> Data for processing:
◆ ◆ ◆ ◆ ◆

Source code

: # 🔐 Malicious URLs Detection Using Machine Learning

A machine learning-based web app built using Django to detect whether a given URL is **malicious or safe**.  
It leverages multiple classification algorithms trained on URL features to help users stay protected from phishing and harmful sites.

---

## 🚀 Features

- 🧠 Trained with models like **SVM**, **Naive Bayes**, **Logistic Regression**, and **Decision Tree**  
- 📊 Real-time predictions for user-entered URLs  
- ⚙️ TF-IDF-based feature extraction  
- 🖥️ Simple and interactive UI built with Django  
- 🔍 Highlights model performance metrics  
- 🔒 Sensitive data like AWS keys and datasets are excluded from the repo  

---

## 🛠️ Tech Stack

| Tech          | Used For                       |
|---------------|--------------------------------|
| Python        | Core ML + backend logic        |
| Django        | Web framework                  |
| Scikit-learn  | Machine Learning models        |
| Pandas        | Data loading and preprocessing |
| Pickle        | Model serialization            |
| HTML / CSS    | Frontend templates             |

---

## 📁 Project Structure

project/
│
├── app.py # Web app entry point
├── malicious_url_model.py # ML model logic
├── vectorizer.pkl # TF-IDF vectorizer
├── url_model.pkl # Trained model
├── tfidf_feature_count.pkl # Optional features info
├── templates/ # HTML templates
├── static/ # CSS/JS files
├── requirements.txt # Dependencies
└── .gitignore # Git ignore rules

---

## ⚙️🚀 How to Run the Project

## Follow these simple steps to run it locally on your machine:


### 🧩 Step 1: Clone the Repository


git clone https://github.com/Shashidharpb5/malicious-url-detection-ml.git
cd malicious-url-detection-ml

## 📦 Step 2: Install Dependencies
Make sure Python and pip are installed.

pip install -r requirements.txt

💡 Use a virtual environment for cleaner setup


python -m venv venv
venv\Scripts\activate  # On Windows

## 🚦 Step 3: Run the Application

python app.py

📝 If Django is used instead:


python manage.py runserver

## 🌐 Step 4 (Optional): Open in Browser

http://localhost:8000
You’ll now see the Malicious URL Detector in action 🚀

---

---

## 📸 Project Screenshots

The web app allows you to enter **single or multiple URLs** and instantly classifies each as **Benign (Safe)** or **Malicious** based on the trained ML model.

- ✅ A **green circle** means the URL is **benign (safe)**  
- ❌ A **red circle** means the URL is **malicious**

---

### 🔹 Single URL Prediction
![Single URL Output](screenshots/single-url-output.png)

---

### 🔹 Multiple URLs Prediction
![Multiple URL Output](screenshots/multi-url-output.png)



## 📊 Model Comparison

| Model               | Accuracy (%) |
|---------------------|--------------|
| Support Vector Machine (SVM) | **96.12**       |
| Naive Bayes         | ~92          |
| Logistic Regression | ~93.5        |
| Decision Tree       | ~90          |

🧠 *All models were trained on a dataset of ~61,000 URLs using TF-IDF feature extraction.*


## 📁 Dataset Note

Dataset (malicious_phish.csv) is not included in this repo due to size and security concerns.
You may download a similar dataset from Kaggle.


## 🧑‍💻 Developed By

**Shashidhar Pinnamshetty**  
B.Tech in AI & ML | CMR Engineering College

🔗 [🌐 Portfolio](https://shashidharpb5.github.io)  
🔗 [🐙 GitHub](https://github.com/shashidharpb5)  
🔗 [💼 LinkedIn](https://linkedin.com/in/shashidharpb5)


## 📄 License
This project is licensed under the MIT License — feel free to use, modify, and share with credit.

◆ ◆ ◆ ◆ ◆

> Instructions for the task:
Retype, exactly and in full, the listing from its first line to the one holding "pip install -r requirements.txt", both included.

> Answer section:
Source code

: # 🔐 Malicious URLs Detection Using Machine Learning

A machine learning-based web app built using Django to detect whether a given URL is **malicious or safe**.  
It leverages multiple classification algorithms trained on URL features to help users stay protected from phishing and harmful sites.

---

## 🚀 Features

- 🧠 Trained with models like **SVM**, **Naive Bayes**, **Logistic Regression**, and **Decision Tree**  
- 📊 Real-time predictions for user-entered URLs  
- ⚙️ TF-IDF-based feature extraction  
- 🖥️ Simple and interactive UI built with Django  
- 🔍 Highlights model performance metrics  
- 🔒 Sensitive data like AWS keys and datasets are excluded from the repo  

---

## 🛠️ Tech Stack

| Tech          | Used For                       |
|---------------|--------------------------------|
| Python        | Core ML + backend logic        |
| Django        | Web framework                  |
| Scikit-learn  | Machine Learning models        |
| Pandas        | Data loading and preprocessing |
| Pickle        | Model serialization            |
| HTML / CSS    | Frontend templates             |

---

## 📁 Project Structure

project/
│
├── app.py # Web app entry point
├── malicious_url_model.py # ML model logic
├── vectorizer.pkl # TF-IDF vectorizer
├── url_model.pkl # Trained model
├── tfidf_feature_count.pkl # Optional features info
├── templates/ # HTML templates
├── static/ # CSS/JS files
├── requirements.txt # Dependencies
└── .gitignore # Git ignore rules

---

## ⚙️🚀 How to Run the Project

## Follow these simple steps to run it locally on your machine:


### 🧩 Step 1: Clone the Repository


git clone https://github.com/Shashidharpb5/malicious-url-detection-ml.git
cd malicious-url-detection-ml

## 📦 Step 2: Install Dependencies
Make sure Python and pip are installed.

pip install -r requirements.txt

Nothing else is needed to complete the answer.